» Problem to solve
Give the number of lines in the material below that contain the word "Upper". No other content is needed.

Start of Block

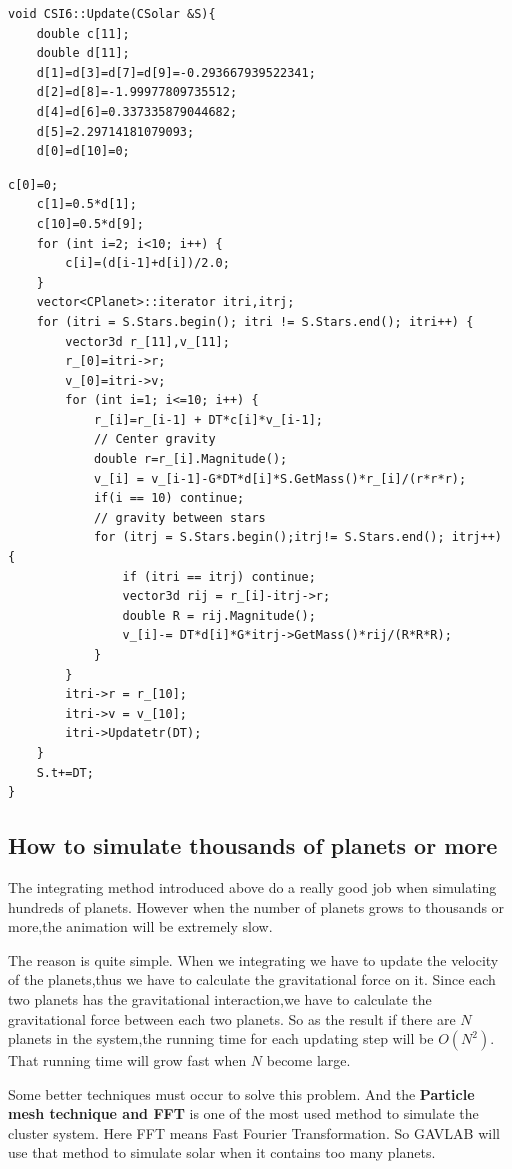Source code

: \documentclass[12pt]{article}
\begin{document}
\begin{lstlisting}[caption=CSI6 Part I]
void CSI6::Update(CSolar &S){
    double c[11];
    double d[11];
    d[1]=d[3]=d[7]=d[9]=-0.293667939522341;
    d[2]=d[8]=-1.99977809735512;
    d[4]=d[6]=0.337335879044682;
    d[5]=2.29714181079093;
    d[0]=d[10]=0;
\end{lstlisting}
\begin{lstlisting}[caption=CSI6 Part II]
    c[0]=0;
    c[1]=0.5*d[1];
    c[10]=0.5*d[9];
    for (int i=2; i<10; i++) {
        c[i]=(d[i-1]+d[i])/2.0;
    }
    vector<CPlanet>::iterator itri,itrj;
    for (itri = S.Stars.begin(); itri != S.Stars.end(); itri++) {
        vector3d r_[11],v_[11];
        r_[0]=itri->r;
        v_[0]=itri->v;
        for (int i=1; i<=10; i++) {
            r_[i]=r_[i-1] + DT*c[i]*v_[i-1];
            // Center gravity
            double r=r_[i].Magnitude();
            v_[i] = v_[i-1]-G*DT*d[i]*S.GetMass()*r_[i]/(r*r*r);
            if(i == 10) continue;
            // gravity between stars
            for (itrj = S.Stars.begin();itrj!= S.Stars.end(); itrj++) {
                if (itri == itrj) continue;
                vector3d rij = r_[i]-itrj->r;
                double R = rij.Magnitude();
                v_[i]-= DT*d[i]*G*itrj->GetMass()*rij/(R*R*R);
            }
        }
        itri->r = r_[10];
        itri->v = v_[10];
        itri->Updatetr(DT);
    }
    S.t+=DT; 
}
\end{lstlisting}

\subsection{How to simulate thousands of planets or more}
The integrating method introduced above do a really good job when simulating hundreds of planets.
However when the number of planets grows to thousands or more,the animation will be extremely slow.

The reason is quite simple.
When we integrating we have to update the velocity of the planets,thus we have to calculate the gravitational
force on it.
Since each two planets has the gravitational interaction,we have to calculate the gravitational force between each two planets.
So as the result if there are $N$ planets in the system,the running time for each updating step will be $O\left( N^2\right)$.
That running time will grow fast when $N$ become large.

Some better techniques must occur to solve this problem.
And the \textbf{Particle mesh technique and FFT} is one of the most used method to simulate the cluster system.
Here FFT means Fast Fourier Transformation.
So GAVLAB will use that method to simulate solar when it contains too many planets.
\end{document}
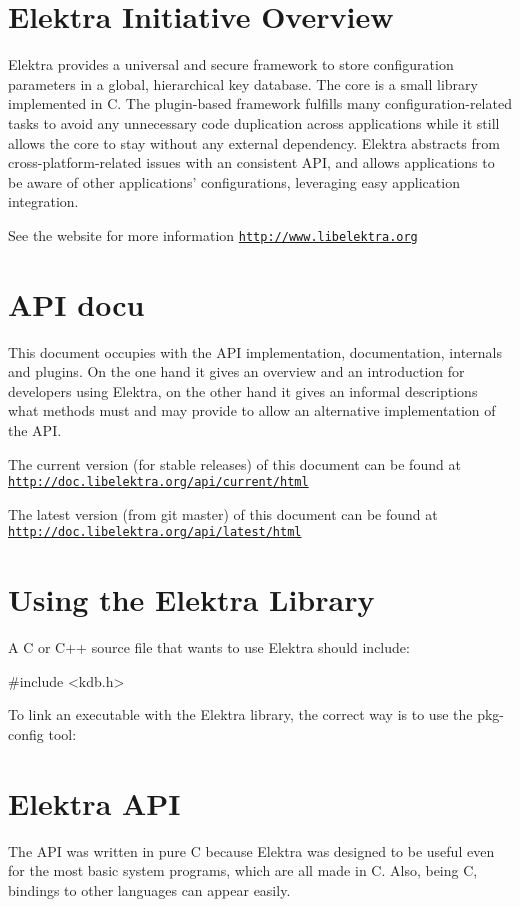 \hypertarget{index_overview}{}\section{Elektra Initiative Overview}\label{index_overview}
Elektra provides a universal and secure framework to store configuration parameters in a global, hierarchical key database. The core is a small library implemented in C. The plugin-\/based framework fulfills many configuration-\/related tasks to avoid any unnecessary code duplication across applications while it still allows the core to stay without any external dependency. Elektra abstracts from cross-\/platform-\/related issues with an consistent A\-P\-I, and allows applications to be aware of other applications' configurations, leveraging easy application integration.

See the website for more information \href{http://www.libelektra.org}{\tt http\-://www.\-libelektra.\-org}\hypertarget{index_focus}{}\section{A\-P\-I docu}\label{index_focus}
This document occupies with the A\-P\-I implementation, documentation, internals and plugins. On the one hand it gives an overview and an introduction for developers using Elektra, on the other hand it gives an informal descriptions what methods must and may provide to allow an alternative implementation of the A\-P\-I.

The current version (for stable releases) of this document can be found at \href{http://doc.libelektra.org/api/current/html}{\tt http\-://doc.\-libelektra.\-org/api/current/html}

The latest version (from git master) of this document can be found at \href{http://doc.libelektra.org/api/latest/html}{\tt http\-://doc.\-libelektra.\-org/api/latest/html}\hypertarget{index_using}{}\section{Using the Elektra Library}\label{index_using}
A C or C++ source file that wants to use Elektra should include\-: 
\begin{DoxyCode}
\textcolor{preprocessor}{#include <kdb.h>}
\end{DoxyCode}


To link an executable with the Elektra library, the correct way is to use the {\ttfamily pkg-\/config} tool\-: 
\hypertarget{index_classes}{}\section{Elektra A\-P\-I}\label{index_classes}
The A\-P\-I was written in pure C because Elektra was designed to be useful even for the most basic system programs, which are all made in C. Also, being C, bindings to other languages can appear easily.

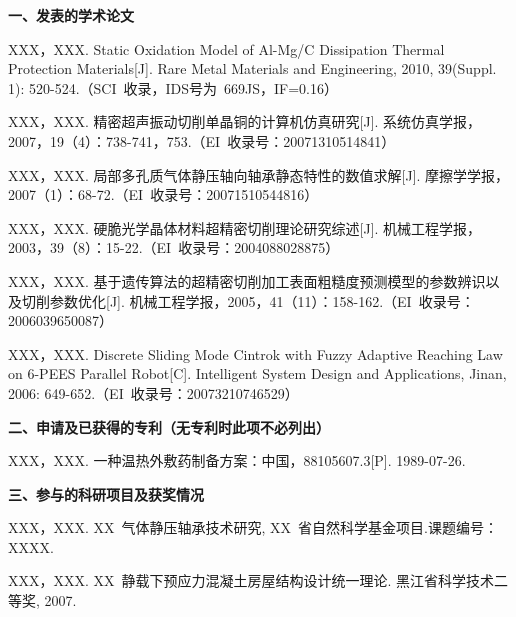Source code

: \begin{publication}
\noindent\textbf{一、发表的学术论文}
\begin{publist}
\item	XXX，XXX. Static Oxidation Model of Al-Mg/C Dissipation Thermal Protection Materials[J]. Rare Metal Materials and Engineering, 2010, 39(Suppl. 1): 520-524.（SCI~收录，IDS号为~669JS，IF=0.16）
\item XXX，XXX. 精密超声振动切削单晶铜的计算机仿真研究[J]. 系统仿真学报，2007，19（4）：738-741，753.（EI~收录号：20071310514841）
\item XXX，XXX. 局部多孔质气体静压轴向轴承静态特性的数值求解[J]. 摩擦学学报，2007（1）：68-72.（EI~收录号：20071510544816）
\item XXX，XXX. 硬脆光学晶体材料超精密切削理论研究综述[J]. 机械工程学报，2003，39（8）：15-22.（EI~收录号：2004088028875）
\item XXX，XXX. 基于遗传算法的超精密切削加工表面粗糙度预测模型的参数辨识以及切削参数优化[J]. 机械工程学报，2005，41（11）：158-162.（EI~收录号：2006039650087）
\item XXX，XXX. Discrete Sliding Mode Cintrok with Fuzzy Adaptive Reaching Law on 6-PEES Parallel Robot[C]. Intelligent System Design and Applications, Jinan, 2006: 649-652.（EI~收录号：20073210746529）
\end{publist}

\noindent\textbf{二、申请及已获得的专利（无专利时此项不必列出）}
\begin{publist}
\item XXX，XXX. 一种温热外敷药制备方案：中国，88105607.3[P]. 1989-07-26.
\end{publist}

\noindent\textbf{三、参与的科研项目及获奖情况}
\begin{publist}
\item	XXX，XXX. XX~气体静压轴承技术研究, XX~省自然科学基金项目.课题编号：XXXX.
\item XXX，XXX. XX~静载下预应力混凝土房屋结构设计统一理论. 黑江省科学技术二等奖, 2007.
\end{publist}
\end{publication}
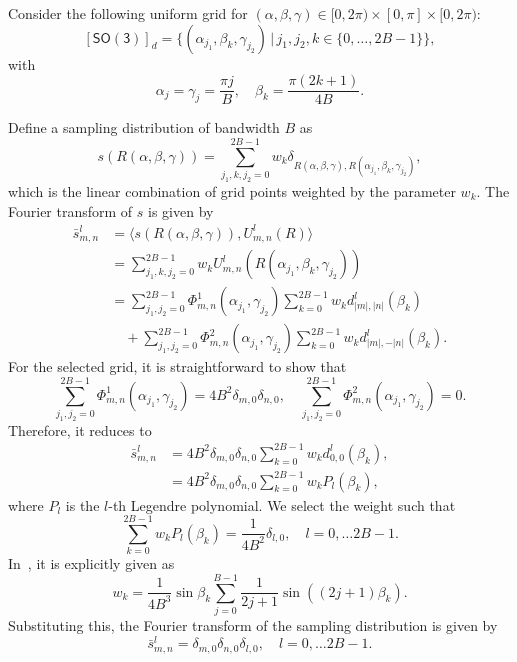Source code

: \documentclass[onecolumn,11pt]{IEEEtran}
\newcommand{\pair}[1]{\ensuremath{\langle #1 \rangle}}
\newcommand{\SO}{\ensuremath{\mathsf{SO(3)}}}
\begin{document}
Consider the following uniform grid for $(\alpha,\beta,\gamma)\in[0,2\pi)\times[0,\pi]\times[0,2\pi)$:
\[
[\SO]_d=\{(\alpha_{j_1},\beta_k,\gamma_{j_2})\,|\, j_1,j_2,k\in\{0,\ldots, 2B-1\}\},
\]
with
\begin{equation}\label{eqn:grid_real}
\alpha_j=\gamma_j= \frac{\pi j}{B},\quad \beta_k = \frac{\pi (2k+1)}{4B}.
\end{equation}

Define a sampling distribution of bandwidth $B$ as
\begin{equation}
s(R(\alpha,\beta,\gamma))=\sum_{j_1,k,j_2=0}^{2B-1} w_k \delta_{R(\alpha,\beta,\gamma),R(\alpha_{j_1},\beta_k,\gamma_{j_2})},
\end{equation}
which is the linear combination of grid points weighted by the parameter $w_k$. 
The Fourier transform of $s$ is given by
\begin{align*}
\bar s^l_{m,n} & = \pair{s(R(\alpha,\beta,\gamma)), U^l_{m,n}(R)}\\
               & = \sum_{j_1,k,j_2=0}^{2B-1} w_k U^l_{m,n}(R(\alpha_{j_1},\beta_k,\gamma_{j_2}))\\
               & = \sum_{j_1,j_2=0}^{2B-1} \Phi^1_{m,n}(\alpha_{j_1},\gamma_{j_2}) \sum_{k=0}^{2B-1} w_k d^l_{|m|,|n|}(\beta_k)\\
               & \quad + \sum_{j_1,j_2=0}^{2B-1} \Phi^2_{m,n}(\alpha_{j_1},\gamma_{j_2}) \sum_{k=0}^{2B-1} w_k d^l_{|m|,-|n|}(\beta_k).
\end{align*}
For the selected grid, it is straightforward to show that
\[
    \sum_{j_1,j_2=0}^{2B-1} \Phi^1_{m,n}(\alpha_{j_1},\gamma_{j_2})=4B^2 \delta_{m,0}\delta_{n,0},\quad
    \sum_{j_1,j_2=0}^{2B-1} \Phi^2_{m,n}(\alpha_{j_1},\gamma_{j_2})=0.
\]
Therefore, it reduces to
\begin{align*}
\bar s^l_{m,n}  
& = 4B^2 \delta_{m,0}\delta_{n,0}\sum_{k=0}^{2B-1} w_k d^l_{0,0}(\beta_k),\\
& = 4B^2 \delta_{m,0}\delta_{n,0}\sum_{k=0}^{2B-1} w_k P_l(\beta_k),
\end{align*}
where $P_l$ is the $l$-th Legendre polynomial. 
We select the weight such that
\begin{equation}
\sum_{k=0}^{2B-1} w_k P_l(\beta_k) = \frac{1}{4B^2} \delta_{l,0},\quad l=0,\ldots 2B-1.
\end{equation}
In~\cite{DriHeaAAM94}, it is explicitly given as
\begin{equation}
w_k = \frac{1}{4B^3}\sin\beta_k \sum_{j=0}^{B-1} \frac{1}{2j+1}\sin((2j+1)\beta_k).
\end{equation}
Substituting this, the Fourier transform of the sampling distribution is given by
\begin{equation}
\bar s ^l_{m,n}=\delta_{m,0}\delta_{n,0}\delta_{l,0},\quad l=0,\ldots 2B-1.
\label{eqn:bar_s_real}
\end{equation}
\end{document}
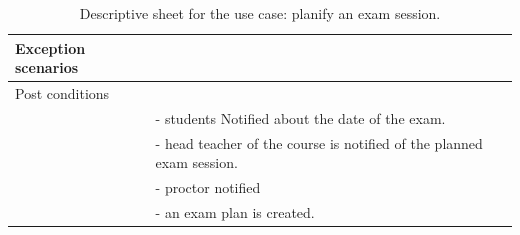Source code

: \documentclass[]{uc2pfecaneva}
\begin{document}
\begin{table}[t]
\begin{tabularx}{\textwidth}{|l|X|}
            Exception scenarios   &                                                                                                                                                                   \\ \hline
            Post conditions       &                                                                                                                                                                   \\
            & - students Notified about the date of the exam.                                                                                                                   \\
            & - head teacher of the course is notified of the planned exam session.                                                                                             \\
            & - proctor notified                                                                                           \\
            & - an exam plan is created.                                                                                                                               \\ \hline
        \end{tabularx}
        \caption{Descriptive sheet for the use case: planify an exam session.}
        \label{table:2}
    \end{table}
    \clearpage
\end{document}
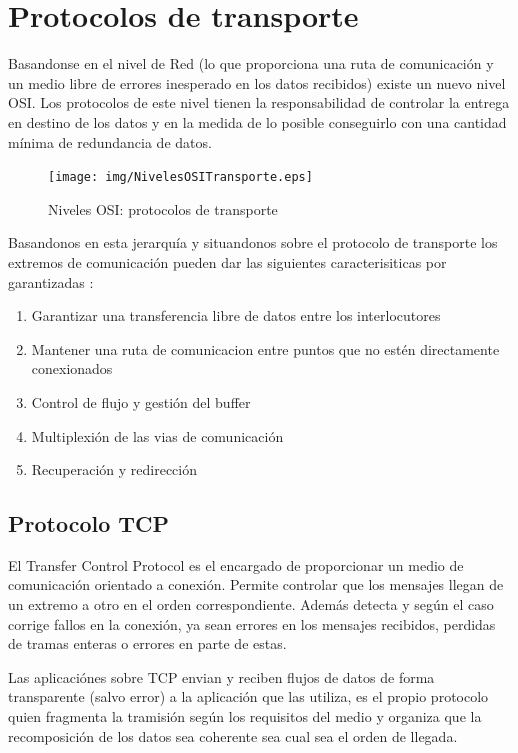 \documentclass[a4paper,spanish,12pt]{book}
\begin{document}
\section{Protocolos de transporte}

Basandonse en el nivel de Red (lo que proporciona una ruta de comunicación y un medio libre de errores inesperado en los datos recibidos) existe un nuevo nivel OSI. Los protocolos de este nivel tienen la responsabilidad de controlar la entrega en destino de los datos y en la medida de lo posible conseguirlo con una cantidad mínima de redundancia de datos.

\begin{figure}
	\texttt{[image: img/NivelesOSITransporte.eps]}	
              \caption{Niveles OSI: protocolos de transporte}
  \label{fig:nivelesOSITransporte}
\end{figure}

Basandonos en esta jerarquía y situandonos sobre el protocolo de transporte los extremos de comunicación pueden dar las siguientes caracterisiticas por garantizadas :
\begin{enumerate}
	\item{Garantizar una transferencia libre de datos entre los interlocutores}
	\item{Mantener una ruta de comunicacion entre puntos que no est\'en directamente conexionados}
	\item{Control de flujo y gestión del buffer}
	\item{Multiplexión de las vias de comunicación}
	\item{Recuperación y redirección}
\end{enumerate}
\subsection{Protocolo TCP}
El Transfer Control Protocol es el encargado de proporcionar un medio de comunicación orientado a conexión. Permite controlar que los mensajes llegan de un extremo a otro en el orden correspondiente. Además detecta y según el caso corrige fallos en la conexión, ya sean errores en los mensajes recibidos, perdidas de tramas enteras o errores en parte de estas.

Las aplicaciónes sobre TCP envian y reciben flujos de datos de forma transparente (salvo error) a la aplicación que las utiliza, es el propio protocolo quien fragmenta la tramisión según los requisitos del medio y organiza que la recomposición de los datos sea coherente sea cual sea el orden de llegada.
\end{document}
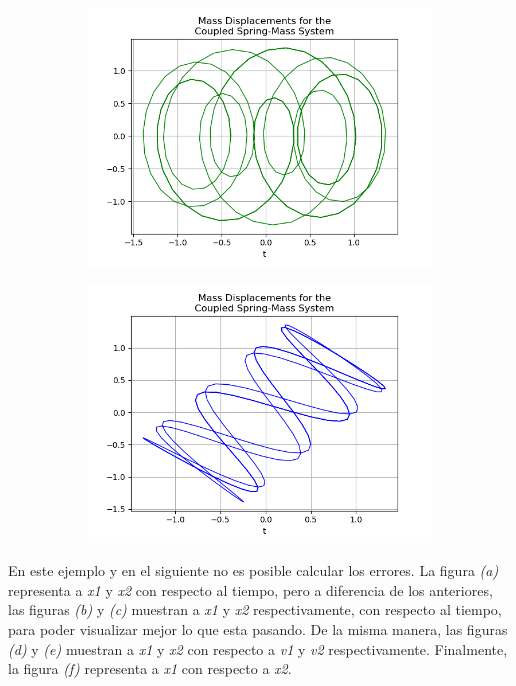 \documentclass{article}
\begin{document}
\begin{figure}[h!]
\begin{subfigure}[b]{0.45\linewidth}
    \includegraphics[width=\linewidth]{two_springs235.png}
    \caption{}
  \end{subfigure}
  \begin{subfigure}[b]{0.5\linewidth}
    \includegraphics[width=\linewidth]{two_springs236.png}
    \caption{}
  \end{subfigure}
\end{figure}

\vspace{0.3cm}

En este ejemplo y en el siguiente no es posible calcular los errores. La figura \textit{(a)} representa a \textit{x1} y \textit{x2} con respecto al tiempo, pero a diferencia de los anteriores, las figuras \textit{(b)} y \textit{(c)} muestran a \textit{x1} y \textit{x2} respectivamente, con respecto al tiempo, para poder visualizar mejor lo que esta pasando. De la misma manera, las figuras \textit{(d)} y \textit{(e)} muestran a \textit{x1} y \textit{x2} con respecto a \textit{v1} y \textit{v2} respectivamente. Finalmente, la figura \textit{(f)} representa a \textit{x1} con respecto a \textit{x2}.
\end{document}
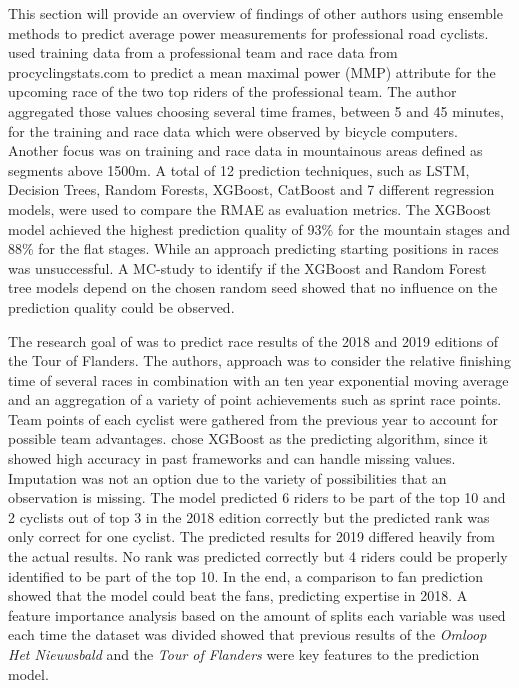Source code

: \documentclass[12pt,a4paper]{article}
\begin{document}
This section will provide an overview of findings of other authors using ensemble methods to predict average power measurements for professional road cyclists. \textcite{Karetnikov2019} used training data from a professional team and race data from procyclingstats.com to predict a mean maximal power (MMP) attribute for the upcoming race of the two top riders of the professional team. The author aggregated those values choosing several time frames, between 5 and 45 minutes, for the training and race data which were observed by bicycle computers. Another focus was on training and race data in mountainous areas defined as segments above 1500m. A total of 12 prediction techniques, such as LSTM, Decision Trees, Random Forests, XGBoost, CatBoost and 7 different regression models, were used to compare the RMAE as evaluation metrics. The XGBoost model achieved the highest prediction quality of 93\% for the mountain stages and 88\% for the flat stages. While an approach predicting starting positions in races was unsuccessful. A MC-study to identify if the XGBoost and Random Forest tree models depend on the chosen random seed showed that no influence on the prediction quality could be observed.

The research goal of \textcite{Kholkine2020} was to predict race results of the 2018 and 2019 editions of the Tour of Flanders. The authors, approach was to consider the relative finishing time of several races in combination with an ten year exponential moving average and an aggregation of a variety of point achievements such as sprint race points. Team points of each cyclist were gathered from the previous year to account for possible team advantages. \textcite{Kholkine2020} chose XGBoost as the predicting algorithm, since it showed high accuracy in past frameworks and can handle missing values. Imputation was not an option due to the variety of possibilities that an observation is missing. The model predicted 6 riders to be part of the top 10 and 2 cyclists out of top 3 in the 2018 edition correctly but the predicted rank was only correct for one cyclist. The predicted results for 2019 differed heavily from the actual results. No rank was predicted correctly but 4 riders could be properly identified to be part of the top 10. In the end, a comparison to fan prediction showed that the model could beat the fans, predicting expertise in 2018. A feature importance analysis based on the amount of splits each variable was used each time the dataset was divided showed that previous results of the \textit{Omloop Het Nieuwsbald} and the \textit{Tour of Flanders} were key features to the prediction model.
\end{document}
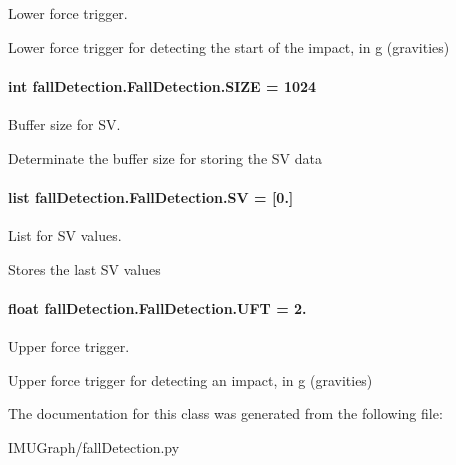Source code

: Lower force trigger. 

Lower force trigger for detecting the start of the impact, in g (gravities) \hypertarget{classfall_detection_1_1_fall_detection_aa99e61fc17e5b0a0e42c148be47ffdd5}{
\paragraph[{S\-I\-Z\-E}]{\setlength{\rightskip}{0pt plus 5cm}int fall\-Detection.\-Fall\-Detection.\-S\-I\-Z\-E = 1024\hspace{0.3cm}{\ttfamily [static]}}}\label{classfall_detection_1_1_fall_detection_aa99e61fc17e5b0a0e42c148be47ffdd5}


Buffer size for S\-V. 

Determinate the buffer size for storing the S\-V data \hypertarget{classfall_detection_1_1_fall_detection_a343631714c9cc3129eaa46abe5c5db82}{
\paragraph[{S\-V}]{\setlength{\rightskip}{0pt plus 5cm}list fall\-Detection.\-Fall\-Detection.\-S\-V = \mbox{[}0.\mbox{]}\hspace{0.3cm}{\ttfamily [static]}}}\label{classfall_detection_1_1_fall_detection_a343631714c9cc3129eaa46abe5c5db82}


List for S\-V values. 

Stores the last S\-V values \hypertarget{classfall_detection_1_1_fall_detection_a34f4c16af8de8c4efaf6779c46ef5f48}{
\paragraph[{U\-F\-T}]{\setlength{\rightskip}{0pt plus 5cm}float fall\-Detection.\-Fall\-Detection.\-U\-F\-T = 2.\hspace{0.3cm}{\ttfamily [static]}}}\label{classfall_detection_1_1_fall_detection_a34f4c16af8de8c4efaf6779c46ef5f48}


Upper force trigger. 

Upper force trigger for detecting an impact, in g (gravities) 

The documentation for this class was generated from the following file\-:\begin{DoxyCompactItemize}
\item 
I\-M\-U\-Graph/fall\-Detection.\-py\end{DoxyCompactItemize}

End of Block

» Answer section
2